Natal solidário

O Natal já está aí, às portas. E o Grupo de Apoio Pró-Vida está na campanha para a venda de cartões de Natal, que resulta em benefícios para o Hospital Infantil Sagrada Família. A entidade informa aos empresários que pretendam transformar o ato de desejar ''feliz Natal'' em solidariedade tem até amanhã para encomendar os cartões do referido grupo. Quem fizer o pedido de cartões até amanhã poderá pernonalizá-los com a logomarca da empresa.
São 4 opções de cartões. Os desenhos natalinos foram desenvolvidos por alunos da Criativa Centro de Artes, especialmente para a campanha. São crianças fazendo trabalho por outras crianças. Os autores dos cartões são Carolina Gongôra, de 10 anos; Fernanda Menck Favoreto, de 14; Natália Tauil da Costa Branco, 14; e Amanda Coelho, 16.
Este é o sexto ano consecutivo da campanha de Natal do Grupo de Apoio Pró-Vida.
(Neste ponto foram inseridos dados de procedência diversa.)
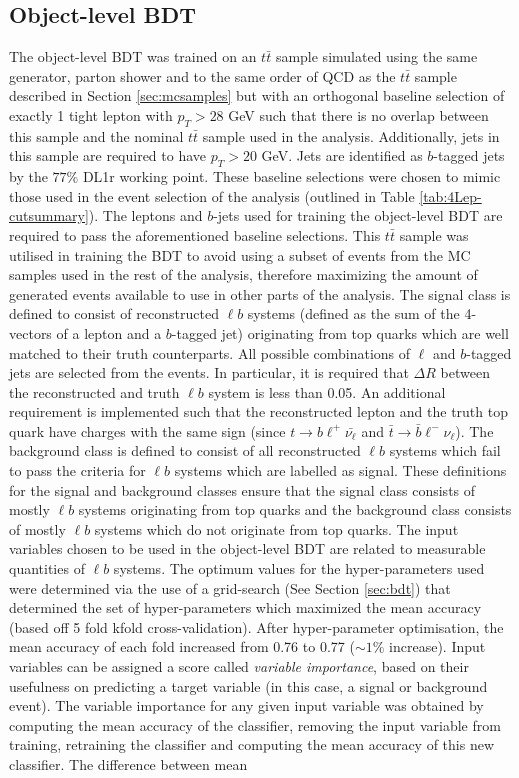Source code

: \subsection{Object-level BDT}
\label{sec:object-level-bdt}
The object-level BDT was trained on an $t\bar{t}$ sample simulated using the same generator, parton shower and to the same order of QCD as the $t\bar{t}$ sample described in Section \ref{sec:mcsamples} but with an orthogonal baseline selection of exactly 1 tight lepton with $p_{T} > 28$ GeV such that there is no overlap between this sample and the nominal $t\bar{t}$ sample used in the analysis. Additionally, jets in this sample are required to have $p_{T} > 20$ GeV. Jets are identified as $b$-tagged jets by the $77\%$ DL1r working point. These baseline selections were chosen to mimic those used in the event selection of the analysis (outlined in Table \ref{tab:4Lep-cutsummary}). The leptons and $b$-jets used for training the object-level BDT are required to pass the aforementioned baseline selections. This $t\bar{t}$ sample was utilised in training the BDT to avoid using a subset of events from the MC samples used in the rest of the analysis, therefore maximizing the amount of generated events available to use in other parts of the analysis. The signal class is defined to consist of reconstructed $\ell b$ systems (defined as the sum of the 4-vectors of a lepton and a $b$-tagged jet) originating from top quarks which are well matched to their truth counterparts. All possible combinations of $\ell$ and $b$-tagged jets are selected from the events. In particular, it is required that $\Delta R$ between the reconstructed and truth $\ell b$ system is less than 0.05. An additional requirement is implemented such that the reconstructed lepton and the truth top quark have charges with the same sign (since $t\rightarrow b\ell^{+}\bar{\nu_{\ell}}$ and $\bar{t}\rightarrow \bar{b}\ell^{-}\nu_{\ell}$). The background class is defined to consist of all reconstructed $\ell b$ systems which fail to pass the criteria for $\ell b$ systems which are labelled as signal. These definitions for the signal and background classes ensure that the signal class consists of mostly $\ell b$ systems originating from top quarks and the background class consists of mostly $\ell b$ systems which do not originate from top quarks. The input variables chosen to be used in the object-level BDT are related to measurable quantities of $\ell b$ systems. The optimum values for the hyper-parameters used were determined via the use of a grid-search (See Section \ref{sec:bdt}) that determined the set of hyper-parameters which maximized the mean accuracy (based off 5 fold kfold cross-validation). After hyper-parameter optimisation, the mean accuracy of each fold increased from 0.76 to 0.77 ($\sim 1\%$ increase). Input variables can be assigned a score called \textit{variable importance}, based on their usefulness on predicting a target variable (in this case, a signal or background event). The variable importance for any given input variable was obtained by computing the mean accuracy of the classifier, removing the input variable from training, retraining the classifier and computing the mean accuracy of this new classifier. The difference between mean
Os interessados em aderir devem falar com a presidente do Grupo, Leila Haikal Giglio, pelo telefone 3321-3880.

Desperdício

Foi tema de artigo, domingo, e do editorial ontem: o desperdício. Pode-se dizer que temos, no Brasil, uma cultura de desperdício. A imensidão da terra, os hábitos que nos acompanham pela vida afora, a impressão de que as coisas de que dispunhamos eram infinitas, tudo contribuiu para que quase todos agissemos assim, sem cuidados, desperdiçando comida, água, energia, tudo.
Nos anos 70, quando eclodiu a crise do petróleo e os preços dos combustíveis quadruplicaram, começou uma nova etapa e os brasileiros começaram a perceber que precisavam mudar seus hábitos. Vieram medidas concretas de economia e se tentou criar uma nova mentalidade. Racionalização do consumo passou a ser uma expressão muito conhecida.
Todavia, continuamos ainda a desperdiçar não só combustível mas tudo o mais. Gastamos água demais, não temos cautela com a energia, usamos sem cuidado o telefone, jogamos fora coisas que podem ser úteis, senão para nós para os outros. Desperdiçamos alimentos, tanto nas casas como nos campos. As perdas da lavoura, por falta de alguns poucos cuidados de preservação, representam prejuízos imensos para o País e ampliam as necessidades dos mais carentes.
É chegando o momento de se voltar a pensar na racionalização do uso de tudo, na economia dos bens, no combate ao desperdício. Quando o País vivia a inflação exacerbada, acompanhada da indexação, parecia até bobagem pretender racionalizar ou economizar. Hoje, as coisas estão diferentes. A inflação é baixa, não há indexação. É preciso usar bem o que se tem, incluindo o dinheiro, até para sobreviver. Aquilo que se ganha, evitando o desperdício, pode ser fundamental para melhorar as condições de vida de cada um. E, sem dúvida, melhora também o próprio quadro de vida de todos os brasileiros.